Pierre-André Le Suire (30 November 1742 – ?) was a French enameller. He married Justine de Corranson (born c.1753, Paris), who appears in issue 467 of the Livret du salon de 1791 as a miniature painter. There are very few documents on his existence and his work.

==Life==
His father's brothers were the writer Robert-Martin Lesuire and Louis-Antoine-Bernard Le Suire the elder, first painter to the duchess of Kingston and Catherine II of Russia

According to his son Théodore, he was once deputy-director of the Manufacture de Sèvres, though he does not appear on the long lists of directors, employees and artists at that factory published by Champfleury.
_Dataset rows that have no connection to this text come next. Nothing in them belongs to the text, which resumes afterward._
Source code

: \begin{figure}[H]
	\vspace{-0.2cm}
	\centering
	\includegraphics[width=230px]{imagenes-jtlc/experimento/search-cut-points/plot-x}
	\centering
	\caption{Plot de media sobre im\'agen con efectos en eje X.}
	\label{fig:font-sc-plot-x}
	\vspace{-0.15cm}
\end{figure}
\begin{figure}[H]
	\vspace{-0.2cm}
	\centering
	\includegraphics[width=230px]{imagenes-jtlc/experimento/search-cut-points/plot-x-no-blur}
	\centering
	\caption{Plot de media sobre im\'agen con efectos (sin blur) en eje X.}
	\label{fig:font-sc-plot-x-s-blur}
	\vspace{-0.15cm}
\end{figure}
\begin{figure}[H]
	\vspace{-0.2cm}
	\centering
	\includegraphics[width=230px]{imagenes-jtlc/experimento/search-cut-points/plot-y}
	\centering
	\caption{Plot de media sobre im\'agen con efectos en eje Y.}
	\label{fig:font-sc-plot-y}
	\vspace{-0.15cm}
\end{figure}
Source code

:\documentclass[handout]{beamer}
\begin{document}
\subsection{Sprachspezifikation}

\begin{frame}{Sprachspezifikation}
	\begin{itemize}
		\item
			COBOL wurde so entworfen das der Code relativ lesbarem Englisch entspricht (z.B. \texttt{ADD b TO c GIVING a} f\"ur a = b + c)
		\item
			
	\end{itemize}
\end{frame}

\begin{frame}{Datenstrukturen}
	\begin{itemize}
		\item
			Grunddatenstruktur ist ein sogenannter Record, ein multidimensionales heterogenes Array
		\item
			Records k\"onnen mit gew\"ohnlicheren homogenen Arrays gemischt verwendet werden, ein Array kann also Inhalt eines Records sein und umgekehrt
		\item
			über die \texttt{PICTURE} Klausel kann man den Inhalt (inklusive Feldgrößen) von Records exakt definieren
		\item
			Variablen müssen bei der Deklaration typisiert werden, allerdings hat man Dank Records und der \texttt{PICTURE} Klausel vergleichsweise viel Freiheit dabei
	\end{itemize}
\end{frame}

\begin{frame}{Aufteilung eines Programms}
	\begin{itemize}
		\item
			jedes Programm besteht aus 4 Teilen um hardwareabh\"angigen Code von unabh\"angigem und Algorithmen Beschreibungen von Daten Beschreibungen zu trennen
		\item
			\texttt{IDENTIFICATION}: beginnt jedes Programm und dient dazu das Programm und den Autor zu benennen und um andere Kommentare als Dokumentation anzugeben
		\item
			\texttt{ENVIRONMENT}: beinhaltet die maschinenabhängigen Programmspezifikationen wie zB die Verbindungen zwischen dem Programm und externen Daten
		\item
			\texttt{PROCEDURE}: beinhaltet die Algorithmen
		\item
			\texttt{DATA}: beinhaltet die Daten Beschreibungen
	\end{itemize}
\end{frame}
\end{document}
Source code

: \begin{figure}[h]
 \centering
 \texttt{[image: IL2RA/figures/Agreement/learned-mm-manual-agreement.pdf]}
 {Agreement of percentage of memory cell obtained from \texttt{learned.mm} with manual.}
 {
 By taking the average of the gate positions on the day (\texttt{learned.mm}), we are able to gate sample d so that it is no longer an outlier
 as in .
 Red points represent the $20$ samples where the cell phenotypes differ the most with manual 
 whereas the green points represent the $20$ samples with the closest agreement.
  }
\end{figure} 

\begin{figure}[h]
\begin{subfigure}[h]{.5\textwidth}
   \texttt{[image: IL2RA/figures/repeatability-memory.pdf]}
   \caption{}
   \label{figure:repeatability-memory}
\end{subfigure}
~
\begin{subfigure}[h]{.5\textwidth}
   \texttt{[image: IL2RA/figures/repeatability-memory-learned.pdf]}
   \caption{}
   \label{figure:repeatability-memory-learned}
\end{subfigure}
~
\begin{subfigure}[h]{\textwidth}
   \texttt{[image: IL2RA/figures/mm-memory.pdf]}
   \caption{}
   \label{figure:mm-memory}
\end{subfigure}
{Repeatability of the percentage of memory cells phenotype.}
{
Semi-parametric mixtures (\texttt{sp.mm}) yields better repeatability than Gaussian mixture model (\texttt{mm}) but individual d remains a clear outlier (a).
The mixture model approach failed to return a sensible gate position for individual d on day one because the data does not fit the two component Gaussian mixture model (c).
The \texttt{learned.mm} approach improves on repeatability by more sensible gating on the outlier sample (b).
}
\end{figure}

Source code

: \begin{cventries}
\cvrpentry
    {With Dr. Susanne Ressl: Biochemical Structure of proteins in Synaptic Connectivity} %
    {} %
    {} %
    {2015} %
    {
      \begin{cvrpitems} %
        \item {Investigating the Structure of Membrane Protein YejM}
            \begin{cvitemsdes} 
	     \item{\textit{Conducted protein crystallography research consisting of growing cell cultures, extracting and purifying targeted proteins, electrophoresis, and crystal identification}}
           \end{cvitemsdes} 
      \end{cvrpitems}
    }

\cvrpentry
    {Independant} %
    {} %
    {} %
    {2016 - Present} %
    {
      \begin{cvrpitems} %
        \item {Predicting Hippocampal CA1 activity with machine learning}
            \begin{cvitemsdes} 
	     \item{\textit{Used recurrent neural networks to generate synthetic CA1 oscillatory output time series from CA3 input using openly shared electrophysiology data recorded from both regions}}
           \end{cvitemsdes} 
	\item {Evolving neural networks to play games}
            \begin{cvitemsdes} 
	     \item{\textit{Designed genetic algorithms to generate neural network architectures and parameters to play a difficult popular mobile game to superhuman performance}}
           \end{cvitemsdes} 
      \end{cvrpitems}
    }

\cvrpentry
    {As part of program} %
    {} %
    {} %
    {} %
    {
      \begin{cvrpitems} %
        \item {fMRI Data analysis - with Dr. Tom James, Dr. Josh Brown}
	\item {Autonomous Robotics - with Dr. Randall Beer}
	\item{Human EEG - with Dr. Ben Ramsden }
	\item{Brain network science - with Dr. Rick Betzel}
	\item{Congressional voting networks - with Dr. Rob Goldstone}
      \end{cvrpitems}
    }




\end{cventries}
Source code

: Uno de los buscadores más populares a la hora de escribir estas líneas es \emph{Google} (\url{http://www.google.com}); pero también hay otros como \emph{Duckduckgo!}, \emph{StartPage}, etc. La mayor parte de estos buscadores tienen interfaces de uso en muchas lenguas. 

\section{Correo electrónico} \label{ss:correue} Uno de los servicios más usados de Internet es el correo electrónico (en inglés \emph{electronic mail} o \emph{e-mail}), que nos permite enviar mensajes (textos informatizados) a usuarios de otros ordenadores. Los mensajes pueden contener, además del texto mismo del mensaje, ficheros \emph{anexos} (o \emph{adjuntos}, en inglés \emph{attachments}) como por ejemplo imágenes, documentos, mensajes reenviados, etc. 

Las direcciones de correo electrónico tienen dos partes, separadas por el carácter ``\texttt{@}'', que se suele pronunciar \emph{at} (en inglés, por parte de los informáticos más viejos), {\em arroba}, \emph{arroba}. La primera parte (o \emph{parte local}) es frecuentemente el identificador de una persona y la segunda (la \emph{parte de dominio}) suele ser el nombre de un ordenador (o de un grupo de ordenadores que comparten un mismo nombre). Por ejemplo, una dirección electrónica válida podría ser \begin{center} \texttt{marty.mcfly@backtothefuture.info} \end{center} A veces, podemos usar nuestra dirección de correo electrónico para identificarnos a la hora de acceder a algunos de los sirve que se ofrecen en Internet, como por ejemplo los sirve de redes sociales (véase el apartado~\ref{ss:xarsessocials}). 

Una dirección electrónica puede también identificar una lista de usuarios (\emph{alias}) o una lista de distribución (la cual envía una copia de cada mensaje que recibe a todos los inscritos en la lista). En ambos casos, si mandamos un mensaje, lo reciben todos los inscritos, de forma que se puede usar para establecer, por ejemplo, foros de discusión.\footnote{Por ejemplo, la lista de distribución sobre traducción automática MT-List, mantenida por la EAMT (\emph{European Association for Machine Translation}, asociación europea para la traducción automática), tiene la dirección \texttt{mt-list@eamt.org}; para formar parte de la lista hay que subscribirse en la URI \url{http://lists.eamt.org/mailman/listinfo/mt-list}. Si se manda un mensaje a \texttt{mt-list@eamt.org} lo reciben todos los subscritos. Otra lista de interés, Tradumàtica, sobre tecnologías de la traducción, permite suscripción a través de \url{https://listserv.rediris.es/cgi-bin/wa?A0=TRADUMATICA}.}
His son also stated he was accredited to the Académie royale de peinture, but the lists of accredited members and academicians again do not feature Le Suire's name. His son finally stated that he received a state pension.

==Works==
A set of miniatures were bought from their longtime owner M. Bourgneuf for the Musées de Laval by Daniel Œhlert, curator of Laval's archaeology museum. M. Bourgneuf had bought them from an old serving was an amateur collector and had bought them from an old servant of Lesuire's son Théodore - the servant had been born in Saint-Barthélémy parish of Paris and died around 1840 in Laval. Most of them were signed by Le Suire or his wife.